Aria: soffio di consapevolezza che unisce spirito e corpo

Anima news - marzo 2014 - pag. 14

 

Automaticamente, senza pensarci troppo su, consideriamo lo spazio intorno a noi, quello non occupato da oggetti solidi, come “vuoto”. Eppure non è vuoto: è spazio pieno, pieno di aria!

...

L’aria circonda noi e ogni cosa su questo pianeta.

Come un’amante fedele e avvolgente, non ci abbandona mai. A volte dolcissima, altre impetuosa o giocosa, crudele o fastidiosa; ci accarezza, ci schiaffeggia, ci culla, ci spinge, ci penetra….

 

L’aria è il nostro primo impatto con la vita in questo mondo. Quando lasciamo il rassicurante utero materno, la sentiamo sulla pelle e la aspiriamo nel corpo con il primo respiro e immediatamente sappiamo che qualcosa è cambiato: siamo altrove!

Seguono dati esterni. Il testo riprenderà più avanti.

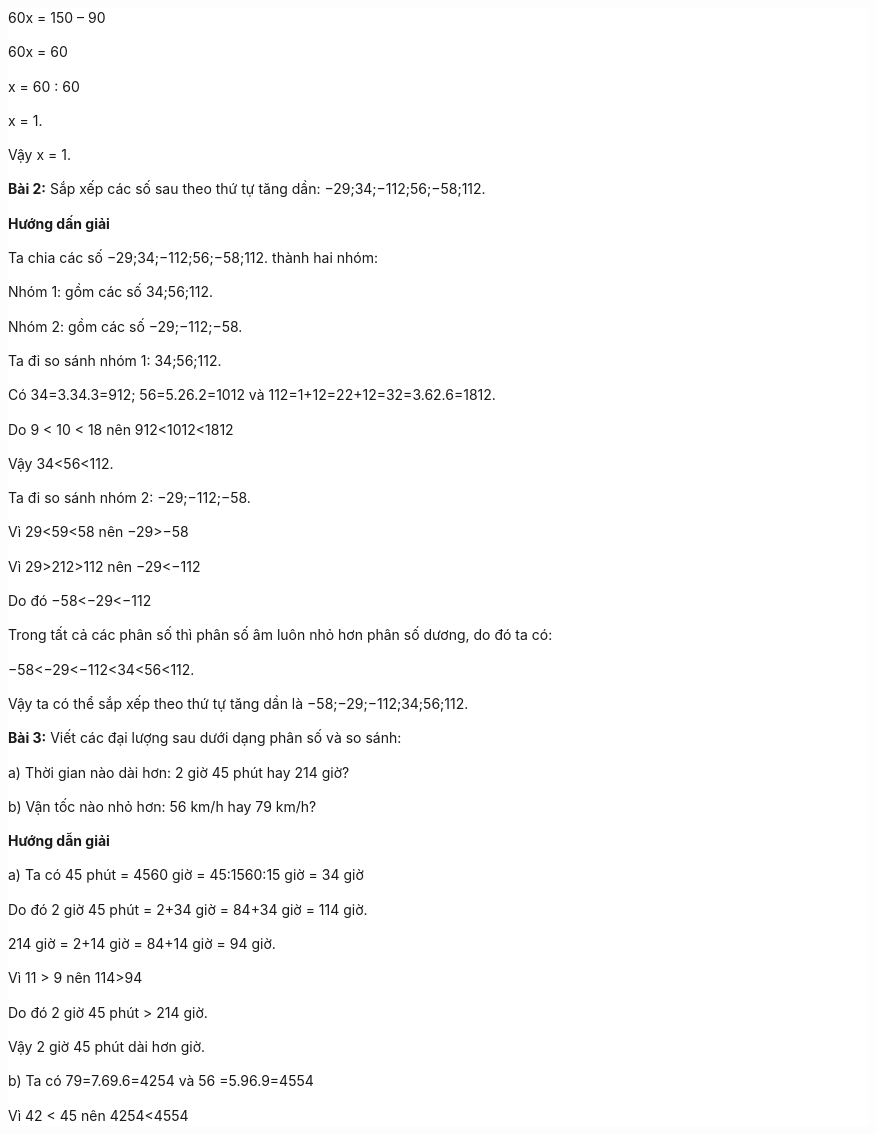 60x = 150 – 90

60x = 60

x = 60 : 60

x = 1.

Vậy x = 1.

**Bài 2:** Sắp xếp các số sau theo thứ tự tăng dần: −29;34;−112;56;−58;112.

**Hướng dấn giải**

Ta chia các số −29;34;−112;56;−58;112. thành hai nhóm:

Nhóm 1: gồm các số 34;56;112.

Nhóm 2: gồm các số −29;−112;−58.

Ta đi so sánh nhóm 1: 34;56;112.

Có 34=3.34.3=912; 56=5.26.2=1012 và 112=1+12=22+12=32=3.62.6=1812.

Do 9 < 10 < 18 nên 912<1012<1812

Vậy 34<56<112.

Ta đi so sánh nhóm 2: −29;−112;−58.

Vì 29<59<58 nên −29>−58

Vì 29>212>112 nên −29<−112

Do đó −58<−29<−112

Trong tất cả các phân số thì phân số âm luôn nhỏ hơn phân số dương, do đó ta có:

−58<−29<−112<34<56<112.

Vậy ta có thể sắp xếp theo thứ tự tăng dần là −58;−29;−112;34;56;112.

**Bài 3:** Viết các đại lượng sau dưới dạng phân số và so sánh:

a) Thời gian nào dài hơn: 2 giờ 45 phút hay 214 giờ? 

b) Vận tốc nào nhỏ hơn: 56 km/h hay 79 km/h?

**Hướng dẫn giải**

a) Ta có 45 phút = 4560 giờ = 45:1560:15 giờ = 34 giờ

Do đó 2 giờ 45 phút = 2+34 giờ = 84+34 giờ = 114 giờ.

214 giờ = 2+14 giờ = 84+14 giờ = 94 giờ.

Vì 11 > 9 nên 114>94

Do đó 2 giờ 45 phút > 214 giờ.

Vậy 2 giờ 45 phút dài hơn giờ.

b) Ta có 79=7.69.6=4254 và 56 =5.96.9=4554

Vì 42 < 45 nên 4254<4554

Poi però pian piano non prestiamo più attenzione alle migliaia di sensazioni che l’aria sottilmente stimola sulla nostra pelle e nel corpo durante ogni singola giornata.

 

Allora fermiamoci, ora, ad ascoltare la percezione della pelle del viso e delle mani… caldo, freddo, tiepido, umido, secco, immobilità, movimento. Proviamo ad ascoltare il respiro: dal naso giù, nella gola, e più in profondità, nel petto.

La sentite? L’aria è lì, pronta a donarsi, a ricordarci che siamo vivi, a offrirci il piacere di sentire e di sentirci. Sono semplici sensazioni, ma sono una preziosa pista da seguire per rientrare in contatto con il corpo, con la percezione e la presenza alla realtà.

 

Se lasciamo entrare più aria nel corpo, con un respiro profondo, subito ci sentiamo più vasti, “occupiamo” più spazio. Siamo meno compressi, più leggeri e anche più tranquilli: lo spazio aperto dentro accoglie meglio pensieri ed emozioni, ogni cosa può fluire meglio, senza urti o arresti improvvisi.

Certo l’effetto dura il tempo di un respiro… ma se invece di ridurlo di nuovo ad un flebile soffio, ci ricordiamo di espandere anche il prossimo inspiro, e poi l’espiro, e un’altro… così, ogni tanto, per gioco, con leggerezza… il nostro saggio corpo farà sempre più amicizia con l’aria tornando naturalmente a un respiro più ampio e soddisfacente.

 

Si sa: nella vita blocchiamo il respiro (irrigidendo tutta la muscolatura coinvolta) per non sentire il dolore, fisico o psichico, delle esperienze sgradevoli. Il paradosso è che attiviamo lo stesso meccanismo anche con le esperienza gioiose! È come un servofreno automatico, un riflesso condizionato che scatta da solo e blocca tutto quello che supera una certa intensità.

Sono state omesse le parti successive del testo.